Personal information
- Full name: Anton Ihorovych Kramar
- Date of birth: 5 February 1988 (age 37)
- Place of birth: Smila, Ukrainian SSR, Soviet Union
- Height: 1.82 m (5 ft 11+1⁄2 in)
- Position(s): Midfielder

Youth career
- 0000–2005: Sportive School Olimp Smila

Senior career*
- Years: Team / Apps / (Gls)
- 2005–2009: FC Dnipro Cherkasy / 80 / (8)
- 2007: →FC Dnipro-2 Cherkasy / 4 / (0)
- 2009–2010: FC Arsenal Bila Tserkva / 15 / (1)
- 2010–2011: FC Lviv / 33 / (8)
- 2011–2013: FC Sevastopol / 42 / (2)
- 2012: →FC Bukovyna Chernivtsi / 11 / (0)
- 2012: →FC Sevastopol-2 / 1 / (0)
- 2014: FC Desna Chernihiv / 10 / (0)
- 2014: FC Zirka Kirovohrad / 6 / (0)
- 2015: FC Desna Chernihiv / 8 / (2)
- 2016: FC Hirnyk Kryvyi Rih / 11 / (2)
- 2016–2018: FC Cherkaskyi Dnipro / 49 / (4)

= Anton Kramar =

Ukrainian footballer (born 1988)

Anton Kramar (Антон Ігорович Крамар; born 5 February 1988) is a professional Ukrainian football retired midfielder.

==Playing career==
Kramar is the product of the Sportive School Olimp in Smila. His first coach was V. Nahornyi.

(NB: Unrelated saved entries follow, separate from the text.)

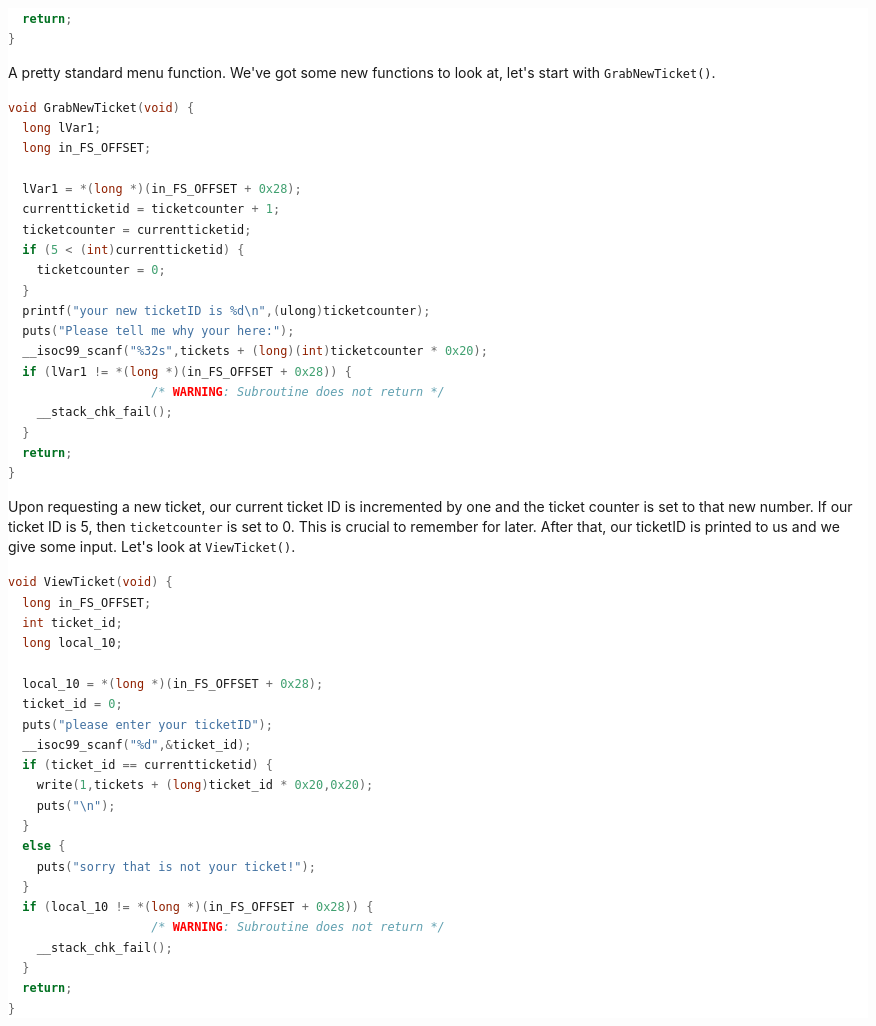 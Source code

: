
 ```c
  return;
}
```

A pretty standard menu function. We've got some new functions to look at, let's start with `GrabNewTicket()`. 

```c
void GrabNewTicket(void) {
  long lVar1;
  long in_FS_OFFSET;
  
  lVar1 = *(long *)(in_FS_OFFSET + 0x28);
  currentticketid = ticketcounter + 1;
  ticketcounter = currentticketid;
  if (5 < (int)currentticketid) {
    ticketcounter = 0;
  }
  printf("your new ticketID is %d\n",(ulong)ticketcounter);
  puts("Please tell me why your here:");
  __isoc99_scanf("%32s",tickets + (long)(int)ticketcounter * 0x20);
  if (lVar1 != *(long *)(in_FS_OFFSET + 0x28)) {
                    /* WARNING: Subroutine does not return */
    __stack_chk_fail();
  }
  return;
}
```
Upon requesting a new ticket, our current ticket ID is incremented by one and the ticket counter is set to that new number. If our ticket ID is 5, 
then `ticketcounter` is set to 0. This is crucial to remember for later. After that, our ticketID is printed to us and we give some input. Let's look at 
`ViewTicket()`. 

```c
void ViewTicket(void) {
  long in_FS_OFFSET;
  int ticket_id;
  long local_10;
  
  local_10 = *(long *)(in_FS_OFFSET + 0x28);
  ticket_id = 0;
  puts("please enter your ticketID");
  __isoc99_scanf("%d",&ticket_id);
  if (ticket_id == currentticketid) {
    write(1,tickets + (long)ticket_id * 0x20,0x20);
    puts("\n");
  }
  else {
    puts("sorry that is not your ticket!");
  }
  if (local_10 != *(long *)(in_FS_OFFSET + 0x28)) {
                    /* WARNING: Subroutine does not return */
    __stack_chk_fail();
  }
  return;
}
```
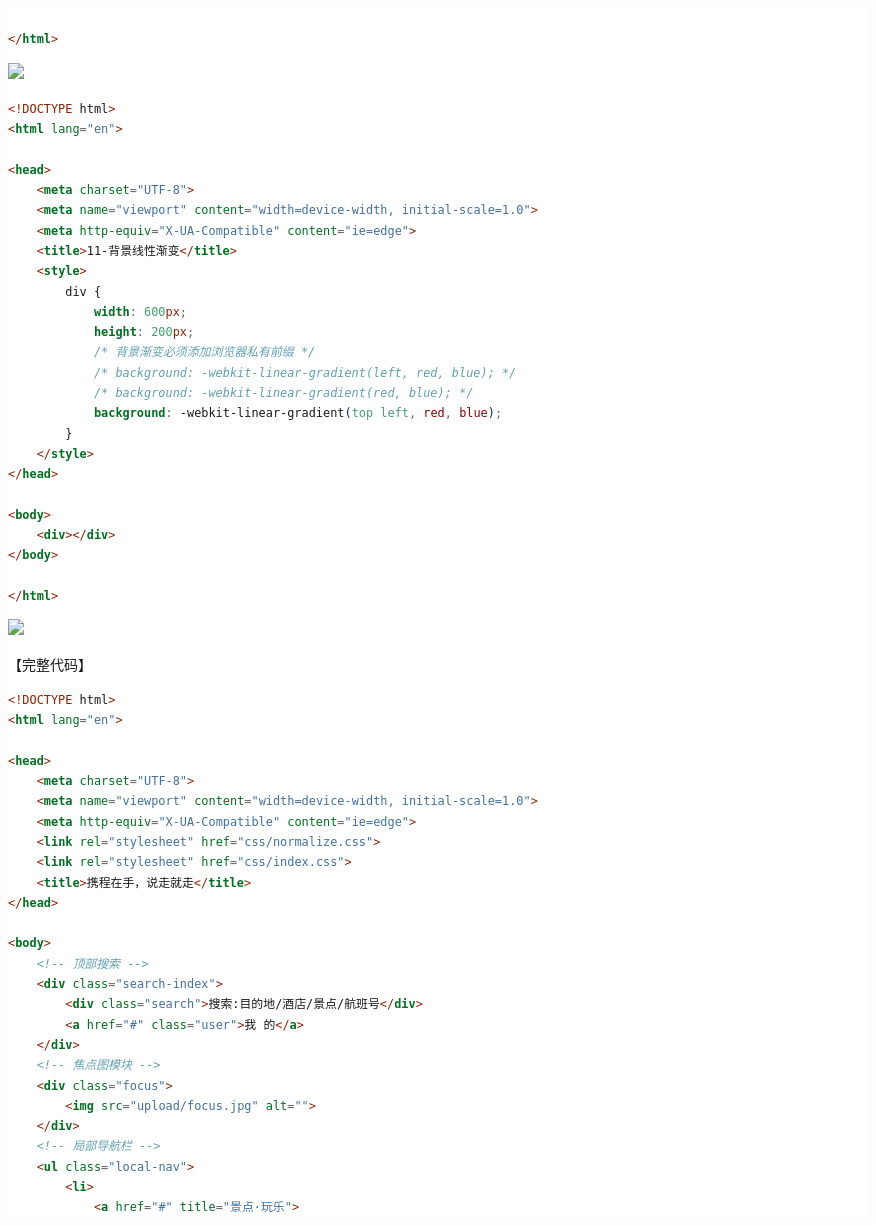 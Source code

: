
```html

</html>
```

![](https://img-blog.csdnimg.cn/313c9d5d71814cdf876df9107f18faa9.png)

```html
<!DOCTYPE html>
<html lang="en">

<head>
    <meta charset="UTF-8">
    <meta name="viewport" content="width=device-width, initial-scale=1.0">
    <meta http-equiv="X-UA-Compatible" content="ie=edge">
    <title>11-背景线性渐变</title>
    <style>
        div {
            width: 600px;
            height: 200px;
            /* 背景渐变必须添加浏览器私有前缀 */
            /* background: -webkit-linear-gradient(left, red, blue); */
            /* background: -webkit-linear-gradient(red, blue); */
            background: -webkit-linear-gradient(top left, red, blue);
        }
    </style>
</head>

<body>
    <div></div>
</body>

</html>
```

![](https://img-blog.csdnimg.cn/d94d2dd28f4243a0b6fc2f5efe391c1d.png)

【完整代码】

```html
<!DOCTYPE html>
<html lang="en">

<head>
    <meta charset="UTF-8">
    <meta name="viewport" content="width=device-width, initial-scale=1.0">
    <meta http-equiv="X-UA-Compatible" content="ie=edge">
    <link rel="stylesheet" href="css/normalize.css">
    <link rel="stylesheet" href="css/index.css">
    <title>携程在手，说走就走</title>
</head>

<body>
    <!-- 顶部搜索 -->
    <div class="search-index">
        <div class="search">搜索:目的地/酒店/景点/航班号</div>
        <a href="#" class="user">我 的</a>
    </div>
    <!-- 焦点图模块 -->
    <div class="focus">
        <img src="upload/focus.jpg" alt="">
    </div>
    <!-- 局部导航栏 -->
    <ul class="local-nav">
        <li>
            <a href="#" title="景点·玩乐">
```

He signed a contract with FC Lviv and made his debut in the match against FC Feniks-Illichovets Kalinine on 17 July 2010, scoring one goal.

==Singing career==
After Kramar's contract with FC Cherkaskyi Dnipro expired in June 2018, he began to pursue his singing career and in December 2019 released his first single "Ми все розуміємо" (We understand everything).